Regarding our perennial misconception of probability, Korzybski declares that any event, no matter how unlikely, becomes ordinary (i.e. ‘just as common as anything else’) when understood from a perspective that extends across infinite numbers of years. This is startling, because it implies that scarcity or the most extreme coincidence are artifacts of a chosen temporal identification perspective rather than the senses the seem to us to be.

This matter is intruiguing to me. I find at least two problems. The first is that of one-off events. Events so unlikely that the only occur once. Are these ‘just as common’ -at infinities- as say, some heart beating is? This question is not as simple to resolve as it immediately appears due to the nature of ‘duration’ ‘at infinities’.

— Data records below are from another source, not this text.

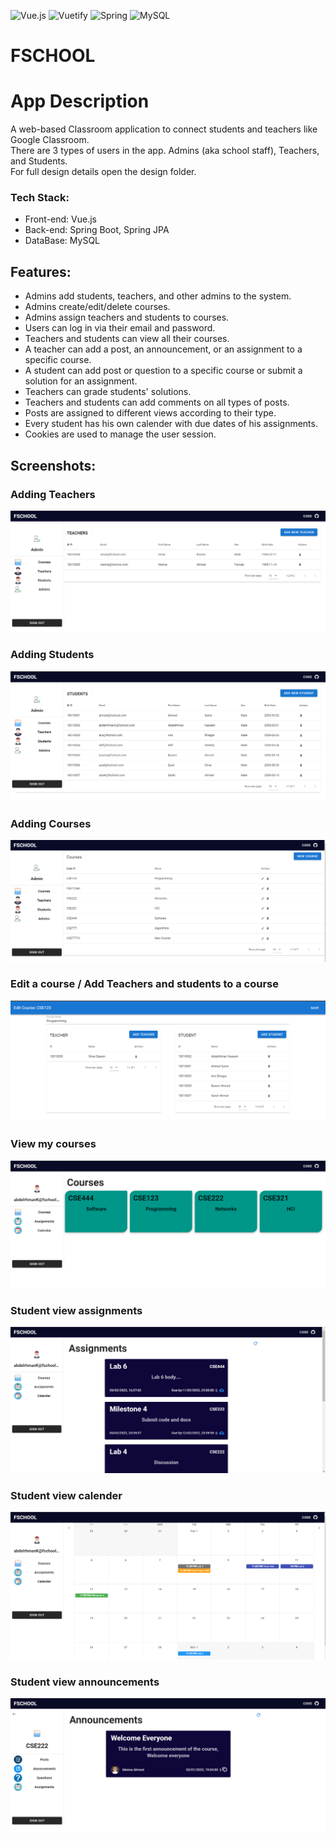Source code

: ![Vue.js](https://img.shields.io/badge/vuejs-%2335495e.svg?style=for-the-badge&logo=vuedotjs&logoColor=%234FC08D)
![Vuetify](https://img.shields.io/badge/Vuetify-1867C0?style=for-the-badge&logo=vuetify&logoColor=AEDDFF)
![Spring](https://img.shields.io/badge/spring-%236DB33F.svg?style=for-the-badge&logo=spring&logoColor=white)
![MySQL](https://img.shields.io/badge/mysql-%2300f.svg?style=for-the-badge&logo=mysql&logoColor=white)

# FSCHOOL

# App Description  
A web-based Classroom application to connect students and teachers like Google Classroom.  
There are 3 types of users in the app. Admins (aka school staff), Teachers, and Students.  
For full design details open the design folder.
### Tech Stack: 
* Front-end: Vue.js
* Back-end: Spring Boot, Spring JPA
* DataBase: MySQL

## Features:
* Admins add students, teachers, and other admins to the system.
* Admins create/edit/delete courses.
* Admins assign teachers and students to courses.
* Users can log in via their email and password.
* Teachers and students can view all their courses.
* A teacher can add a post, an announcement, or an assignment to a specific course.
* A student can add post or question to a specific course or submit a solution for an assignment.
* Teachers can grade students' solutions.
* Teachers and students can add comments on all types of posts.
* Posts are assigned to different views according to their type.
* Every student has his own calender with due dates of his assignments.
* Cookies are used to manage the user session.

## Screenshots:
### Adding Teachers
![Adding teachers](https://github.com/seifgneedy/FSCHOOL/blob/master/Screenshots/2.PNG?raw=true)
### Adding Students
![Adding Students](https://github.com/seifgneedy/FSCHOOL/blob/master/Screenshots/3.PNG?raw=true)
### Adding Courses
![Adding Courses](https://github.com/seifgneedy/FSCHOOL/blob/master/Screenshots/1.PNG?raw=true)
### Edit a course / Add Teachers and students to a course
![Edit a course / Add Teachers and students to a course](https://github.com/seifgneedy/FSCHOOL/blob/master/Screenshots/5.PNG?raw=true)
### View my courses
![View my courses](https://github.com/seifgneedy/FSCHOOL/blob/master/Screenshots/6.PNG?raw=true)
### Student view assignments
![Student view assignments](https://github.com/seifgneedy/FSCHOOL/blob/master/Screenshots/7.PNG?raw=true)
### Student view calender
![Student view calender](https://github.com/seifgneedy/FSCHOOL/blob/master/Screenshots/8.PNG?raw=true)
### Student view announcements
![Student view announcements](https://github.com/seifgneedy/FSCHOOL/blob/master/Screenshots/9.PNG?raw=true)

But there is an even deeper objection, which is that due to the fact the incredibly deep novelty and uniqueness of each event or denumerable(no matter how seemingly similar, they are radically distinct) insures that there is no other kind of event.

All events are so profoundly unique that to call them similar is nearly or just as much a convenience of perspective and purpose as it is to call them the same. actually, a one-off event. There are no two ‘events that correspond’ except as a convenience, again, of perspective.

One plus one only equals two if we decide that the context and denumerables are commensurate with comparison. Actually, there are no two ‘ones’ that ‘equal’ two. There cannot be, there never were. And how does that appear, ‘at infinities’?